Wednesday, June 1st, 2011

This weekend I’m heading to see my favorite band in concert, and guess how I got the tickets? Yep, that’s right, a raffle. I’m ecstatic, because the concert was completely sold out. This is the first time I’ll have been to see them play in three years. I would have paid way more than the $5 I did for the raffle ticket.

This is why concert tickets (or event tickets of any type, for that matter) make such a fantastic raffle prize. If you’re located anywhere near a major city, there’s bound to be some concert or event that people are interested in going on at any time. You can pick the event to fit the group of people you plan to sell tickets to. Classical music, rock concerts, folk festivals—you name it. If you plan your raffle far enough in advance, you can buy tickets that will be sold out by the time it rolls around, and people will jump at the chance to win.

Even if the tickets are for a concert that’s not likely to sell out, people will buy them for a chance at a fun weekend they wouldn’t pay full price for. Throw in VIP passes to sweeten the deal if you think it needs it. Depending on the band or event, the organizers might even be willing to donate tickets for a good cause, or at least the VIP passes.

Instant Wine Cellar Raffle

Monday, December 13th, 2010

I just saw an article about a raffle going on in my hometown that I think is a fantastic idea: an instant wine cellar raffle. They’re raffling off two cases of premium wine to the lucky grand prize winner, plus a couple gift certificates to a local restaurant for runners up. As a wine-lover myself, I can’t think of a more fun prize to hop for for the holidays. One $5 raffle ticket, and I could create a wine cellar in one day.

And not only is this a fun idea for a prize, but it is totally customizable to your organization’s budget. If you have a good amount of money to lay out initially on prizes, you can either increase the number of bottles of wine included in the prize or buy better quality wines. Or, you could offer more prizes, so that more ticket holders have a chance at winning. If you’re lucky, you can even find individuals willing to donate a bottle of wine each toward the prize.

Attracting Sponsors

Monday, November 22nd, 2010

Unlike with some other forms of fundraising, in order to host a raffle you need to have some money budgeted to begin with.
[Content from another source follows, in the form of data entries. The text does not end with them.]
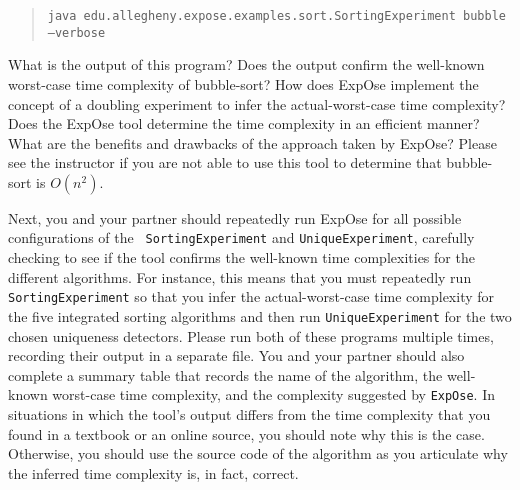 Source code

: \begin{quote}
{\tt java edu.allegheny.expose.examples.sort.SortingExperiment bubble --verbose}
\end{quote}

\noindent What is the output of this program? Does the output confirm the well-known worst-case time complexity of
bubble-sort? How does {\sc ExpOse} implement the concept of a doubling experiment to infer the actual-worst-case time
complexity? Does the {\sc ExpOse} tool determine the time complexity in an efficient manner? What are the benefits and
drawbacks of the approach taken by {\sc ExpOse}? Please see the instructor if you are not able to use this tool to
determine that bubble-sort is $O(n^2)$.

Next, you and your partner should repeatedly run {\sc ExpOse} for all possible configurations of the {\tt
SortingExperiment} and {\tt UniqueExperiment}, carefully checking to see if the tool confirms the well-known time
complexities for the different algorithms. For instance, this means that you must repeatedly run {\tt
SortingExperiment} so that you infer the actual-worst-case time complexity for the five integrated sorting
algorithms and then run {\tt UniqueExperiment} for the two chosen uniqueness detectors. Please run both of these
programs multiple times, recording their output in a separate file. You and your partner should also complete a
summary table that records the name of the algorithm, the well-known worst-case time complexity, and the complexity
suggested by {\tt ExpOse}. In situations in which the tool's output differs from the time complexity that you found
in a textbook or an online source, you should note why this is the case. Otherwise, you should use the source code
of the algorithm as you articulate why the inferred time complexity is, in fact, correct.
If you really want people to buy your raffle tickets, you need to be able to offer attractive prizes which means spending some cash long before you see any return on your efforts. However, if you put some careful thought into your raffle beforehand, you can often find ways to reduce this initial outlay.

One significant way to save money on your prizes is to find sponsors for your raffle. Individuals or organizations willing to donate their time, money or products to your cause. Of course, the more worthy they consider the cause, the easier this will be. If you’re a non-profit organization, it’ll probably be a lot easier to find sponsors. But you can also create incentive for sponsors by giving them something more in return for their generosity than just your sincere thanks. One very easy way to do this is to include your sponsors’ names on the raffle tickets themselves. This shouldn’t cost you any extra, and it gives your sponsors free advertising. Their name will reach as many people as your fundraising does.

Cow Chip Raffle

Monday, October 11th, 2010

Oh, in my posts on raffle twists, how could I have forgotten the time-honored cow chip raffle? Running across this article this weekend reminded me of this unique way of picking raffle winners. The middle school I attended used to hold one of these yearly. Basically, the raffle organization paints a grid on a big field, numbering each space in the grid and selling tickets with corresponding numbers. Then you simply let some well-fed cows loose on the field, and voila! They choose your raffle winners for you by their own natural processes.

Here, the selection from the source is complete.